In 2018, global real estate investment was far stronger than many had anticipated. In fact, we expect volumes to breach $900bn as news of the final few deals trickles in, making last year the second most active in a decade.
Additionally, it is telling that fully one third of 2018’s global investment by volume took place across borders, up from 25% a decade ago. This is an asset class that is slowly but surely becoming ever more international.
So what of the outlook for 2019? The first point to make is that the weight of capital targeting real estate globally will continue to build. Despite amassing record volumes of unspent commitments, private equity funds are on the hunt for more, and the evidence proves they are having little difficulty in raising it.
A sizeable share of private equity fund capital still emanates from the US, but increasingly it is being directed to European assets. The challenge for funds is to identify opportunities that can deliver the strong performance their investors have become accustomed to. To do so requires a greater focus on assets further up the risk curve, such as those in second or even third-tier cities, specialist sectors, or simply those where strong rental growth assumptions can be substantiated.

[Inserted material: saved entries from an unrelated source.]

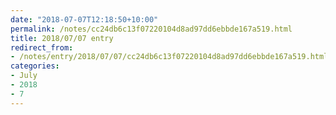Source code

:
 ```yaml
---
date: "2018-07-07T12:18:50+10:00"
permalink: /notes/cc24db6c13f07220104d8ad97dd6ebbde167a519.html
title: 2018/07/07 entry
redirect_from:
- /notes/entry/2018/07/07/cc24db6c13f07220104d8ad97dd6ebbde167a519.html
categories:
- July
- 2018
- 7
---
```

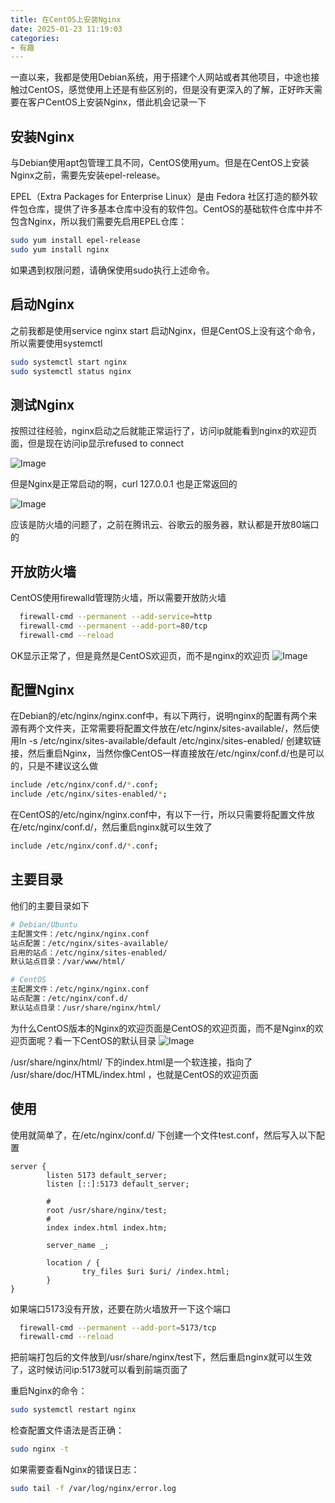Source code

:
 ```yaml
---
title: 在CentOS上安装Nginx
date: 2025-01-23 11:19:03
categories: 
- 有趣
---
```


一直以来，我都是使用Debian系统，用于搭建个人网站或者其他项目，中途也接触过CentOS，感觉使用上还是有些区别的，但是没有更深入的了解，正好昨天需要在客户CentOS上安装Nginx，借此机会记录一下

## 安装Nginx

与Debian使用apt包管理工具不同，CentOS使用yum。但是在CentOS上安装Nginx之前，需要先安装epel-release。

EPEL（Extra Packages for Enterprise Linux）是由 Fedora 社区打造的额外软件包仓库，提供了许多基本仓库中没有的软件包。CentOS的基础软件仓库中并不包含Nginx，所以我们需要先启用EPEL仓库：

```bash
sudo yum install epel-release
sudo yum install nginx
```
如果遇到权限问题，请确保使用sudo执行上述命令。

## 启动Nginx

之前我都是使用service nginx start 启动Nginx，但是CentOS上没有这个命令，所以需要使用systemctl
```bash
sudo systemctl start nginx
sudo systemctl status nginx
```

## 测试Nginx

按照过往经验，nginx启动之后就能正常运行了，访问ip就能看到nginx的欢迎页面，但是现在访问ip显示refused to connect

![Image](https://github.com/user-attachments/assets/69827f54-3eb7-4e35-ab6f-17fb83e30552)

但是Nginx是正常启动的啊，curl 127.0.0.1 也是正常返回的

![Image](https://github.com/user-attachments/assets/7b36a83c-d929-4db7-a7c6-3c334caf3e63)

应该是防火墙的问题了，之前在腾讯云、谷歌云的服务器，默认都是开放80端口的

## 开放防火墙

CentOS使用firewalld管理防火墙，所以需要开放防火墙
```bash
  firewall-cmd --permanent --add-service=http
  firewall-cmd --permanent --add-port=80/tcp
  firewall-cmd --reload
```
OK显示正常了，但是竟然是CentOS欢迎页，而不是nginx的欢迎页
![Image](https://github.com/user-attachments/assets/e134d41d-b887-45c1-9131-7dd661fc8ce1)

## 配置Nginx

在Debian的/etc/nginx/nginx.conf中，有以下两行，说明nginx的配置有两个来源有两个文件夹，正常需要将配置文件放在/etc/nginx/sites-available/，然后使用ln -s /etc/nginx/sites-available/default /etc/nginx/sites-enabled/ 创建软链接，然后重启Nginx，当然你像CentOS一样直接放在/etc/nginx/conf.d/也是可以的，只是不建议这么做

```bash
include /etc/nginx/conf.d/*.conf;
include /etc/nginx/sites-enabled/*;
```

在CentOS的/etc/nginx/nginx.conf中，有以下一行，所以只需要将配置文件放在/etc/nginx/conf.d/，然后重启nginx就可以生效了

```bash
include /etc/nginx/conf.d/*.conf;
```

## 主要目录

他们的主要目录如下
```bash
# Debian/Ubuntu
主配置文件：/etc/nginx/nginx.conf
站点配置：/etc/nginx/sites-available/
启用的站点：/etc/nginx/sites-enabled/
默认站点目录：/var/www/html/

# CentOS
主配置文件：/etc/nginx/nginx.conf
站点配置：/etc/nginx/conf.d/
默认站点目录：/usr/share/nginx/html/
```

为什么CentOS版本的Nginx的欢迎页面是CentOS的欢迎页面，而不是Nginx的欢迎页面呢？看一下CentOS的默认目录
![Image](https://github.com/user-attachments/assets/282f3a1c-1f1a-46e2-88a6-84042f05ebe8)

/usr/share/nginx/html/ 下的index.html是一个软连接，指向了 /usr/share/doc/HTML/index.html ，也就是CentOS的欢迎页面

## 使用

使用就简单了，在/etc/nginx/conf.d/ 下创建一个文件test.conf，然后写入以下配置

```
server {
        listen 5173 default_server;
        listen [::]:5173 default_server;

        #
        root /usr/share/nginx/test;
        #
        index index.html index.htm;

        server_name _;

        location / {
                try_files $uri $uri/ /index.html;
        }
}
```

如果端口5173没有开放，还要在防火墙放开一下这个端口

```bash
  firewall-cmd --permanent --add-port=5173/tcp
  firewall-cmd --reload
```

把前端打包后的文件放到/usr/share/nginx/test下，然后重启nginx就可以生效了，这时候访问ip:5173就可以看到前端页面了

重启Nginx的命令：
```bash
sudo systemctl restart nginx
```

检查配置文件语法是否正确：
```bash
sudo nginx -t
```

如果需要查看Nginx的错误日志：
```bash
sudo tail -f /var/log/nginx/error.log
```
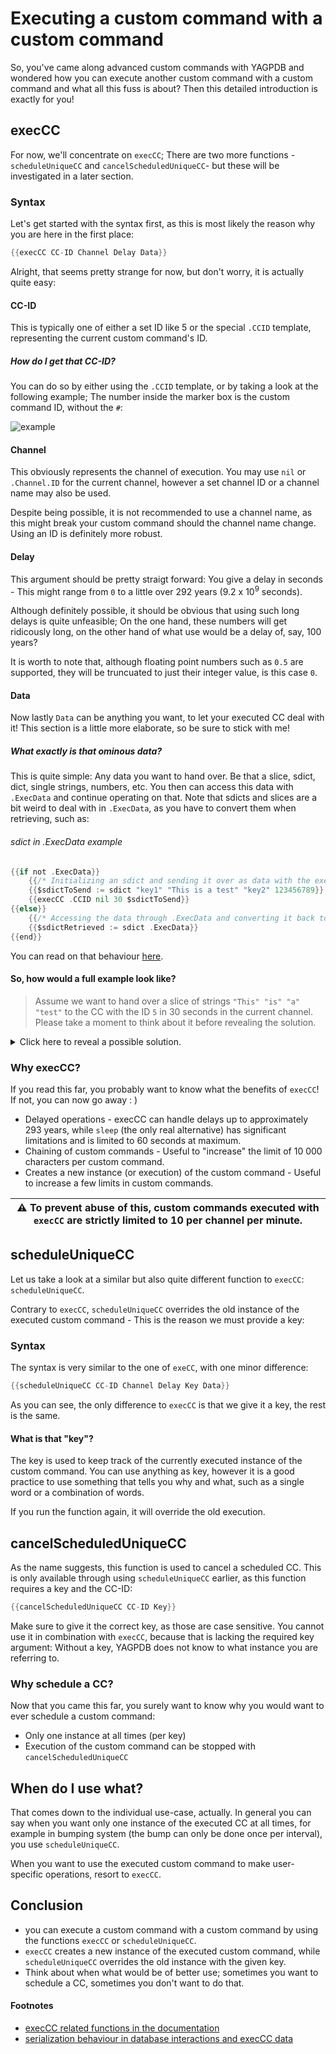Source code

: # Executing a custom command with a custom command
So, you've came along advanced custom commands with YAGPDB and wondered how you can execute another custom command with a custom command and what all this fuss is about? Then this detailed introduction is exactly for you!

## execCC
For now, we'll concentrate on `execCC`; There are two more functions - `scheduleUniqueCC` and `cancelScheduledUniqueCC`- but these will be investigated in a later section.

### Syntax
Let's get started with the syntax first, as this is most likely the reason why you are here in the first place:

```go
{{execCC CC-ID Channel Delay Data}}
```
Alright, that seems pretty strange for now, but don't worry, it is actually quite easy:

#### CC-ID
This is typically one of either a set ID like 5 or the special `.CCID` template, representing the current custom command's ID.

##### How do I get that CC-ID?
You can do so by either using the `.CCID` template, or by taking a look at the following example; The number inside the marker box is the custom command ID, without the `#`:

![example](https://i.imgur.com/OWRSNlr.png)

#### Channel
This obviously represents the channel of execution. You may use `nil` or `.Channel.ID` for the current channel, however a set channel ID or a channel name may also be used.

Despite being possible, it is not recommended to use a channel name, as this might break your custom command should the channel name change. Using an ID is definitely more robust.

#### Delay
This argument should be pretty straigt forward: You give a delay in seconds - This might range from `0` to a little over 292 years (9.2 x 10<sup>9</sup> seconds).

Although definitely possible, it should be obvious that using such long delays is quite unfeasible; On the one hand, these numbers will get ridicously long, on the other hand of what use would be a delay of, say, 100 years?

It is worth to note that, although floating point numbers such as `0.5` are supported, they will be truncuated to just their integer value, is this case `0`.

#### Data
Now lastly `Data` can be anything you want, to let your executed CC deal with it!
This section is a little more elaborate, so be sure to stick with me!

##### What exactly is that ominous data?
This is quite simple: Any data you want to hand over. Be that a slice, sdict, dict, single strings, numbers, etc.
You then can access this data with `.ExecData` and continue operating on that.
Note that sdicts and slices are a bit weird to deal with in `.ExecData`, as you have to convert them when retrieving, such as:

###### sdict in .ExecData example
```go
{{if not .ExecData}}
    {{/* Initializing an sdict and sending it over as data with the execCC template. */}}
    {{$sdictToSend := sdict "key1" "This is a test" "key2" 123456789}}
    {{execCC .CCID nil 30 $sdictToSend}}
{{else}}
    {{/* Accessing the data through .ExecData and converting it back to an sdict. */}}
    {{$sdictRetrieved := sdict .ExecData}}
{{end}}
```
You can read on that behaviour [here](https://docs.yagpdb.xyz/reference/templates#templates-sdict).

#### So, how would a full example look like?

> Assume we want to hand over a slice of strings `"This" "is" "a" "test"` to the CC with the ID `5` in 30 seconds in the current channel. Please take a moment to think about it before revealing the solution.

<details>
<summary>Click here to reveal a possible solution.</summary>

```go
{{$slice := cslice "This" "is" "a" "test"}}
{{execCC 5 nil 30 $slice}}
```
*Similarily, for dict and sdict you can do the same. Just keep their syntax in mind. For simple variables such as the string `"Hello"` or a number `123`, you can just put that in place of `$slice` on the second line.*
</details> 

### Why execCC?
If you read this far, you probably want to know what the benefits of `execCC`! If not, you can now go away : )

* Delayed operations - execCC can handle delays up to approximately 293 years, while `sleep` (the only real alternative) has significant limitations and is limited to 60 seconds at maximum.
* Chaining of custom commands - Useful to "increase" the limit of 10 000 characters per custom command.
* Creates a new instance (or execution) of the custom command - Useful to increase a few limits in custom commands.

| ⚠ To prevent abuse of this, custom commands executed with `execCC` are strictly limited to 10 per channel per minute. |
| --- |

## scheduleUniqueCC
Let us take a look at a similar but also quite different function to `execCC`: `scheduleUniqueCC`.

Contrary to `execCC`, `scheduleUniqueCC` overrides the old instance of the executed custom command - This is the reason we must provide a key:

### Syntax
The syntax is very similar to the one of `exeCC`, with one minor difference:
```go
{{scheduleUniqueCC CC-ID Channel Delay Key Data}}
```
As you can see, the only difference to `execCC` is that we give it a key, the rest is the same.

#### What is that "key"?
The key is used to keep track of the currently executed instance of the custom command. You can use anything as key, however it is a good practice to use something that tells you why and what, such as a single word or a combination of words.

If you run the function again, it will override the old execution.

## cancelScheduledUniqueCC
As the name suggests, this function is used to cancel a scheduled CC. This is only available through using `scheduleUniqueCC` earlier, as this function requires a key and the CC-ID:
```go
{{cancelScheduledUniqueCC CC-ID Key}}
```
Make sure to give it the correct key, as those are case sensitive. You cannot use it in combination with `execCC`, because that is lacking the required key argument: Without a key, YAGPDB does not know to what instance you are referring to.

### Why schedule a CC?
Now that you came this far, you surely want to know why you would want to ever schedule a custom command:

* Only one instance at all times (per key)
* Execution of the custom command can be stopped with `cancelScheduledUniqueCC`

## When do I use what?
That comes down to the individual use-case, actually. In general you can say when you want only one instance of the executed CC at all times, for example in bumping system (the bump can only be done once per interval), you use `scheduleUniqueCC`. 

When you want to use the executed custom command to make user-specific operations, resort to `execCC`.

## Conclusion
* you can execute a custom command with a custom command by using the functions `execCC` or `scheduleUniqueCC`.
* `execCC` creates a new instance of the executed custom command, while `scheduleUniqueCC` overrides the old instance with the given key.
* Think about when what would be of better use; sometimes you want to schedule a CC, sometimes you don't want to do that.

#### Footnotes
* [execCC related functions in the documentation](https://docs.yagpdb.xyz/reference/templates#execcc)
* [serialization behaviour in database interactions and execCC data](https://docs.yagpdb.xyz/reference/templates#templates-sdict)
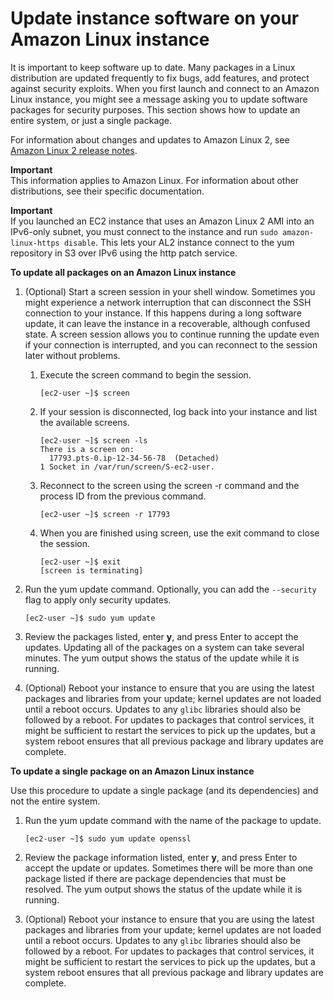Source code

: # Update instance software on your Amazon Linux instance<a name="install-updates"></a>

It is important to keep software up to date\. Many packages in a Linux distribution are updated frequently to fix bugs, add features, and protect against security exploits\. When you first launch and connect to an Amazon Linux instance, you might see a message asking you to update software packages for security purposes\. This section shows how to update an entire system, or just a single package\.

For information about changes and updates to Amazon Linux 2, see [Amazon Linux 2 release notes](https://docs.aws.amazon.com/AL2/latest/relnotes/relnotes-al2.html)\.

**Important**  
This information applies to Amazon Linux\. For information about other distributions, see their specific documentation\.

**Important**  
If you launched an EC2 instance that uses an Amazon Linux 2 AMI into an IPv6\-only subnet, you must connect to the instance and run `sudo amazon-linux-https disable`\. This lets your AL2 instance connect to the yum repository in S3 over IPv6 using the http patch service\.

**To update all packages on an Amazon Linux instance**

1. \(Optional\) Start a screen session in your shell window\. Sometimes you might experience a network interruption that can disconnect the SSH connection to your instance\. If this happens during a long software update, it can leave the instance in a recoverable, although confused state\. A screen session allows you to continue running the update even if your connection is interrupted, and you can reconnect to the session later without problems\.

   1. Execute the screen command to begin the session\.

      ```
      [ec2-user ~]$ screen
      ```

   1. If your session is disconnected, log back into your instance and list the available screens\.

      ```
      [ec2-user ~]$ screen -ls
      There is a screen on:
      	17793.pts-0.ip-12-34-56-78	(Detached)
      1 Socket in /var/run/screen/S-ec2-user.
      ```

   1. Reconnect to the screen using the screen \-r command and the process ID from the previous command\.

      ```
      [ec2-user ~]$ screen -r 17793
      ```

   1. When you are finished using screen, use the exit command to close the session\.

      ```
      [ec2-user ~]$ exit
      [screen is terminating]
      ```

1. Run the yum update command\. Optionally, you can add the `--security` flag to apply only security updates\.

   ```
   [ec2-user ~]$ sudo yum update
   ```

1. Review the packages listed, enter **y**, and press Enter to accept the updates\. Updating all of the packages on a system can take several minutes\. The yum output shows the status of the update while it is running\.

1. \(Optional\) Reboot your instance to ensure that you are using the latest packages and libraries from your update; kernel updates are not loaded until a reboot occurs\. Updates to any `glibc` libraries should also be followed by a reboot\. For updates to packages that control services, it might be sufficient to restart the services to pick up the updates, but a system reboot ensures that all previous package and library updates are complete\.

**To update a single package on an Amazon Linux instance**

Use this procedure to update a single package \(and its dependencies\) and not the entire system\.

1. Run the yum update command with the name of the package to update\.

   ```
   [ec2-user ~]$ sudo yum update openssl
   ```

1. Review the package information listed, enter **y**, and press Enter to accept the update or updates\. Sometimes there will be more than one package listed if there are package dependencies that must be resolved\. The yum output shows the status of the update while it is running\.

1. \(Optional\) Reboot your instance to ensure that you are using the latest packages and libraries from your update; kernel updates are not loaded until a reboot occurs\. Updates to any `glibc` libraries should also be followed by a reboot\. For updates to packages that control services, it might be sufficient to restart the services to pick up the updates, but a system reboot ensures that all previous package and library updates are complete\.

Not all investors will choose to access the market directly. We have already seen a significant rise in debt fund capital as non-bank lenders investors seek a defensive exposure to the asset class. Meanwhile, amongst the banks themselves we’ve even seen the tentative revival of the commercial mortgage backed securities market in Europe.
Ultimately, 2019 will be a year in which the evolving macro picture will require close scrutiny, but that should not be allowed to cloud sentiment unduly - the foundations of another very active year remain in place.